Source texts of formatted documents:
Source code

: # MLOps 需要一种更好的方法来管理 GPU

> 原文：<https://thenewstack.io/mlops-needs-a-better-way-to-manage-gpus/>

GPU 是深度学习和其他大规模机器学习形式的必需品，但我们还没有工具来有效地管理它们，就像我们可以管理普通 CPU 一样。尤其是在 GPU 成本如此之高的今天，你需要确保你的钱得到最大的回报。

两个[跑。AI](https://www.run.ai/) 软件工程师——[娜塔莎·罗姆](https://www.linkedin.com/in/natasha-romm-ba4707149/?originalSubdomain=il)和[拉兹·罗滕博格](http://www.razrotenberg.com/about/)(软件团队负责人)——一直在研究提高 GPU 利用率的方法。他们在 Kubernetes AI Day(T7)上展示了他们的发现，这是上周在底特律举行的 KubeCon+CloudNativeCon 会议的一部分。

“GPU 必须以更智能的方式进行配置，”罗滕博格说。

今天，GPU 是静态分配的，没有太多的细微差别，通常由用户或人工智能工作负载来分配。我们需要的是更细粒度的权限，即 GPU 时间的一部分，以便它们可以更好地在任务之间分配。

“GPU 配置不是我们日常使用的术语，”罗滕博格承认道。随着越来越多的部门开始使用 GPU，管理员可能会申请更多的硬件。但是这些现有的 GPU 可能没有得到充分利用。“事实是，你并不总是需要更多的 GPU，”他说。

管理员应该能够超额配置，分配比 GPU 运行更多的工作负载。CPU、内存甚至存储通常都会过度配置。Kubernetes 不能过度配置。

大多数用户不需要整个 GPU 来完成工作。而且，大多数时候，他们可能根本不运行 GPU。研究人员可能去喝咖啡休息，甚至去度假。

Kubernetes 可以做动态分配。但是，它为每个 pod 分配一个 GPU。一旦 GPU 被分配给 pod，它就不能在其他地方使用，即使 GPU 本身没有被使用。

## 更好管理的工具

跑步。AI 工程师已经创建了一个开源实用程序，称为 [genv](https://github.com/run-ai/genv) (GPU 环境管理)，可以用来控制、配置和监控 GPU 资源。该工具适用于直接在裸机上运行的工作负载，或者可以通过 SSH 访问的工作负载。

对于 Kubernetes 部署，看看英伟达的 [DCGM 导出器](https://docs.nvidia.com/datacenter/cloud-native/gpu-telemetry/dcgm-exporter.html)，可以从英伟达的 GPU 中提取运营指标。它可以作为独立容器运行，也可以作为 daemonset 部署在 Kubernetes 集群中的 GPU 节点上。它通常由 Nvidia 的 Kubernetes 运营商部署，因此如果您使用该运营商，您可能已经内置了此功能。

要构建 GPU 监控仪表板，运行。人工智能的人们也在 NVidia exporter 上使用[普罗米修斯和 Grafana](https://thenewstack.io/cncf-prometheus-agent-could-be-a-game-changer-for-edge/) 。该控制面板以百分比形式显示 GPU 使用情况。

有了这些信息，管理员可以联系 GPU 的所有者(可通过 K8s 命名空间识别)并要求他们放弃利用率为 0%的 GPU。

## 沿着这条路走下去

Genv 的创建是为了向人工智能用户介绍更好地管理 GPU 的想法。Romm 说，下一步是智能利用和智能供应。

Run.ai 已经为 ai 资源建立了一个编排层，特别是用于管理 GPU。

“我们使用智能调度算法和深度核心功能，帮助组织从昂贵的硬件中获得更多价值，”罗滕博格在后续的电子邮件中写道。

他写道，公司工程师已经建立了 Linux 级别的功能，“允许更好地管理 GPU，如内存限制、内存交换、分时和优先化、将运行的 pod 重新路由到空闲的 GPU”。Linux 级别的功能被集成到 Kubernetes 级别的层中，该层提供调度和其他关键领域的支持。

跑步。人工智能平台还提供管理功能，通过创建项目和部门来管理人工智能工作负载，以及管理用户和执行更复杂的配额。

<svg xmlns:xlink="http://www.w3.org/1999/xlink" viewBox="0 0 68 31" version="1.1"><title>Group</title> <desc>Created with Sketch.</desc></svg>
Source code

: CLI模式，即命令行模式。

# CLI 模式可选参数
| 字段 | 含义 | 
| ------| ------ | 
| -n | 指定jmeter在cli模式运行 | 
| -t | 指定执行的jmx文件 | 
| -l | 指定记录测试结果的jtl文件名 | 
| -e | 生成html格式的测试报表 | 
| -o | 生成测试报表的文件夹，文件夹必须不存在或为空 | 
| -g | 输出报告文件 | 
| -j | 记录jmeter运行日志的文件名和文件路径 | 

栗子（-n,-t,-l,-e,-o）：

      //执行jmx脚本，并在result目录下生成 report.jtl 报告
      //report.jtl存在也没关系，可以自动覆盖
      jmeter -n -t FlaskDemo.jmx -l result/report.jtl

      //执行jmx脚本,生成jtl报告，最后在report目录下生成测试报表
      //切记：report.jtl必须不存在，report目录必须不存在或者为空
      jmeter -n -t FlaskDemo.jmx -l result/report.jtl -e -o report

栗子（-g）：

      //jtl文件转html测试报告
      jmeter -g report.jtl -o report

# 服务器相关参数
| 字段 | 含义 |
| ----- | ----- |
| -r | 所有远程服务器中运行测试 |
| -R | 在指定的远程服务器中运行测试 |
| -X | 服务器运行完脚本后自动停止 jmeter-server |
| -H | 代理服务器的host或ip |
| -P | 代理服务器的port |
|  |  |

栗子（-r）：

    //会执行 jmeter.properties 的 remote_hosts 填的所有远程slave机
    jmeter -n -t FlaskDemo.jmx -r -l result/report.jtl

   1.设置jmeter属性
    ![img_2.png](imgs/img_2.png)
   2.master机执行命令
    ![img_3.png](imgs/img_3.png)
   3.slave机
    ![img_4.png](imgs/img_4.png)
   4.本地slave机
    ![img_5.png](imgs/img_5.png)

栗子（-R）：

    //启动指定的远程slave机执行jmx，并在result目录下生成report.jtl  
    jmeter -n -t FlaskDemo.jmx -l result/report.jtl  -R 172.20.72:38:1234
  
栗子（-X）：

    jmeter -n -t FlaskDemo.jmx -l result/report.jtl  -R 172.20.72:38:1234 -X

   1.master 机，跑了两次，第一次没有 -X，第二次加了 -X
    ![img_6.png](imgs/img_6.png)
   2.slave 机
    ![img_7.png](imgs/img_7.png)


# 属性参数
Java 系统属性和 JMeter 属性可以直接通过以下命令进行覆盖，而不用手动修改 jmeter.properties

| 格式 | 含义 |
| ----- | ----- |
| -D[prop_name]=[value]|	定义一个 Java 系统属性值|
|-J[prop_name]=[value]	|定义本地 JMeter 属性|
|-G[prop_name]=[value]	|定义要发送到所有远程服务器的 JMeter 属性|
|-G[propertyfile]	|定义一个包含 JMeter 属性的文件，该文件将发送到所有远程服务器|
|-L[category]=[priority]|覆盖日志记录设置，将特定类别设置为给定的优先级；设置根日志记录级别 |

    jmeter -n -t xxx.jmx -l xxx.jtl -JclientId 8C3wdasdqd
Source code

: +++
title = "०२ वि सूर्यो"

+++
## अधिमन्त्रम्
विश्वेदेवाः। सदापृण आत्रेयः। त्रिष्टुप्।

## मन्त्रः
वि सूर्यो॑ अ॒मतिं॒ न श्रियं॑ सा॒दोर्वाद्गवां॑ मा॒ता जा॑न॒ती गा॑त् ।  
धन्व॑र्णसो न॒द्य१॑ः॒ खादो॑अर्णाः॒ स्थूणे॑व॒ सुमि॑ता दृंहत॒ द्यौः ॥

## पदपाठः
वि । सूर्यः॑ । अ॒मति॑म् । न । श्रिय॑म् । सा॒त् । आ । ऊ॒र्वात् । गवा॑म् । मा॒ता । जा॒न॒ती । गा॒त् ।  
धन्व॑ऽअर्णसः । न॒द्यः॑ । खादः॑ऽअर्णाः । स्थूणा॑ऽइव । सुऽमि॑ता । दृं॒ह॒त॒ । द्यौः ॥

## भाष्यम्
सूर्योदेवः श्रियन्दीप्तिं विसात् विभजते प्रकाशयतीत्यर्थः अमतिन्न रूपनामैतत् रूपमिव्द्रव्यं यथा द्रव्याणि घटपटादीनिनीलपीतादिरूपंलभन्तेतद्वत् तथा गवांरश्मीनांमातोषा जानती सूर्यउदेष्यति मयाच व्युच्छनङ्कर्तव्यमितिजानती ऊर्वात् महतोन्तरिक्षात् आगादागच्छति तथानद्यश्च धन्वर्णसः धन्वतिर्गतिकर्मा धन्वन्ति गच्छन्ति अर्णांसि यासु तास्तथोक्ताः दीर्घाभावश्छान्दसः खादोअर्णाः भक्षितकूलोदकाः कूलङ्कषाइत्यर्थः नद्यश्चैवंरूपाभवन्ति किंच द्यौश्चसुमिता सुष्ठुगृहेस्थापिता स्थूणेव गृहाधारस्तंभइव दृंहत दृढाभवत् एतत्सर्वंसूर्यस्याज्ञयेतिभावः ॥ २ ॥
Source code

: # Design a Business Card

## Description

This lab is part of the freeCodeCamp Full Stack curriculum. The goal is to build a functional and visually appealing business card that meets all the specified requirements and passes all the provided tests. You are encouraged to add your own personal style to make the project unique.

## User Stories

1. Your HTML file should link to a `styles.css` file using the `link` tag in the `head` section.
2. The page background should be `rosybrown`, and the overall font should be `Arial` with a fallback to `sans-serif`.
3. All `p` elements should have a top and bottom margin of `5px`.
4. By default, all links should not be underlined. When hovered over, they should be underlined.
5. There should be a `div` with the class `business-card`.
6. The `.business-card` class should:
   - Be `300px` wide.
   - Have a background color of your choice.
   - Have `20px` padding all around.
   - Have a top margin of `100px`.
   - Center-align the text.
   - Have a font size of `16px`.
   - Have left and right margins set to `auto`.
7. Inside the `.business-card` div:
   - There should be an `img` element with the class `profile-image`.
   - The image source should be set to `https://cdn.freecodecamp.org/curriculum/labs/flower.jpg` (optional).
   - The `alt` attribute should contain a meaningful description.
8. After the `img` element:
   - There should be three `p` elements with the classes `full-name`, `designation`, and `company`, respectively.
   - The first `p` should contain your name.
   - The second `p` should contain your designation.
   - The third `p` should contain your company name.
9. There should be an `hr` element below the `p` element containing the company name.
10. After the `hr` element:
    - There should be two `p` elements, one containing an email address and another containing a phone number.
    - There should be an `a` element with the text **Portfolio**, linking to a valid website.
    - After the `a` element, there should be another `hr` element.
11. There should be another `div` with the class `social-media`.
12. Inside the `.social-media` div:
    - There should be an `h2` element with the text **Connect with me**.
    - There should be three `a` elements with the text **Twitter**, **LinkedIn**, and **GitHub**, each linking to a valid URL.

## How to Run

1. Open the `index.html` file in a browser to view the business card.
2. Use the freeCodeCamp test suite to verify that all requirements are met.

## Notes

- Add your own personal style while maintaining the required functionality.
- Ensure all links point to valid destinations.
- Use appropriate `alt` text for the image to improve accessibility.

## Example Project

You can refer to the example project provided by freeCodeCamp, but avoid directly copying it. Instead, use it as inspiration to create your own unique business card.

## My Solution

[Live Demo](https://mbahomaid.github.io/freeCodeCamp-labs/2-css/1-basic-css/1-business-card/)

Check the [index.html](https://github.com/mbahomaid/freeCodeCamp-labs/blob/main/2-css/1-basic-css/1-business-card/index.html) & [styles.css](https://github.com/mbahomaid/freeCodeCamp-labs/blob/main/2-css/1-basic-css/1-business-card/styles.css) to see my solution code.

- **TASK STATEMENT**: All that is wanted is the stretch of lines above from the one containing "1. Your HTML" through the one containing "elements should have", duplicated exactly.

- **TASK RESPONSE**:
1. Your HTML file should link to a `styles.css` file using the `link` tag in the `head` section.
2. The page background should be `rosybrown`, and the overall font should be `Arial` with a fallback to `sans-serif`.
3. All `p` elements should have a top and bottom margin of `5px`.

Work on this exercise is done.